At the time, astronomers relied on computer algorithms to filter datasets of images of galaxies. The biggest bank of such images came from the Sloan Digital Sky Survey, which contained more than two million astronomical objects, nearly a million of which were galaxies, and had been taken by an automated robotic telescope in New Mexico with a two-metre mirror. The problem was that computers can easily filter galaxies based on their colour, however it was impossible for an algorithm to pick up galaxies based on their shape. "It's really hard to teach a computer a pattern-recognition task like this," says Schawinski, currently a professor in astronomy at the Swiss Federal Institute of Technology in Zurich. "It took computer scientists a decade to [teach a computer] to tell human faces apart, something every child can do the moment they open their eyes." The only way to prove this theory, Schawinski decided, was to look at each galaxy image, one by one.
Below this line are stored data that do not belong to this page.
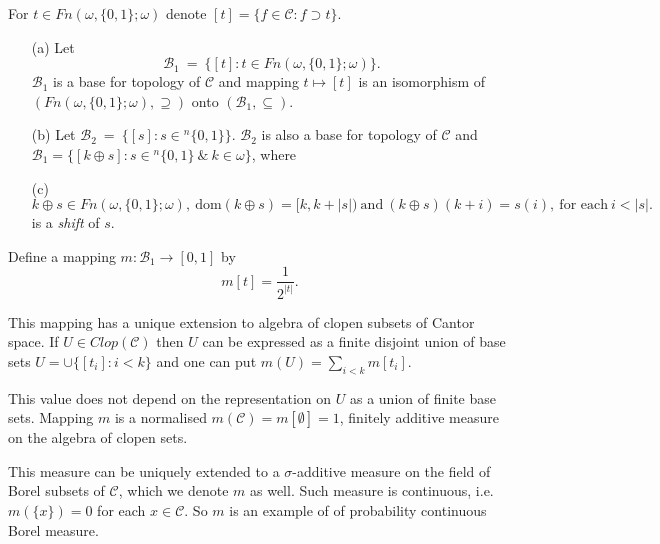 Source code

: For $t \in Fn(\omega,\{0,1\};\omega)$ denote
$[t] = \{f \in \mathcal C : f \supset t\}$.
\begin{itemize}
 \item[(a)] Let
	$$
	\mathcal B_1 \ = \ \{[t] : t \in Fn(\omega,\{0,1\};\omega) \}.
	$$
	$\mathcal B_1$ is a base for topology of $\mathcal C$ and mapping
	$t \mapsto [t]$ is an isomorphism of
	$(Fn(\omega,\{0,1\};\omega), \supseteq)$ onto $(\mathcal B_1,\subseteq)$.
 \item[(b)] Let $\mathcal B_2 \ = \ \{[s] : s \in {}^n \{0,1 \} \}$.
	$\mathcal B_2$ is also a base for topology of $\mathcal C$ and
	$\mathcal B_1 = \{ [ k \oplus s ] : s \in {}^n \{0,1 \} \ \& \ k \in \omega \}$,
	where
 \item[(c)] $
	k \oplus s \in Fn(\omega,\{0,1\};\omega), \ \mbox{dom}(k \oplus s) = [k,k+|s|) \
	\mbox{and} \ (k \oplus s)(k+i) = s(i), \ \mbox{for each} \ i < |s|.
	$ is a \emph{shift} of $s$.
\end{itemize}

Define a mapping $m: \mathcal B_1 \to [0,1]$ by
$$
m[t] = \dfrac{1}{2^|t|}.
$$

This mapping has a unique extension to algebra of clopen subsets
of Cantor space. If $U \in Clop(\mathcal C)$ then $U$
can be expressed as a finite disjoint union of  base sets
$U = \cup \{[t_i] : i < k  \}$ and one can put
$m(U) = \sum_{i < k} m[t_i]$.

This value does not depend on the representation on $U$ as
a union of finite base sets. Mapping $m$ is a normalised
$m(\mathcal C) = m[\emptyset] = 1$, finitely additive measure
on the algebra of clopen sets.

This measure can be uniquely extended to a
$\sigma$-additive measure on the field of Borel subsets of $\mathcal C$,
which we denote $m$ as well. Such measure is continuous,
i.e. $m(\{x\}) = 0$ for each $x \in \mathcal C$. So $m$ is
an example of of probability continuous Borel measure.

%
Schawinski did it for a week, working 12 hours every day. He would go to his office in the morning, click through images of galaxies while listening to music, break for lunch, and continue until late in the evening. "When I attended Chris's seminar, I had just spent a week looking through fifty thousand galaxies," says Schawinski.
When Lintott moved to Oxford, he and Schawinski started debating the problem of how to classify datasets with millions of images. They weren't the only ones. "Kate Land, one of my colleagues, was intrigued about a recent paper which claimed most galaxies were rotating around a common axis," Lintott says. "Which is indeed puzzling because the expectation was that these axes would be totally random." Land needed more data, which required looking at the rotation of tens of thousands of galaxies. "Out of the blue she asked me if I thought that, if they put a laptop with galaxy images in the middle of a pub, would people classify them?" Lintott recalls.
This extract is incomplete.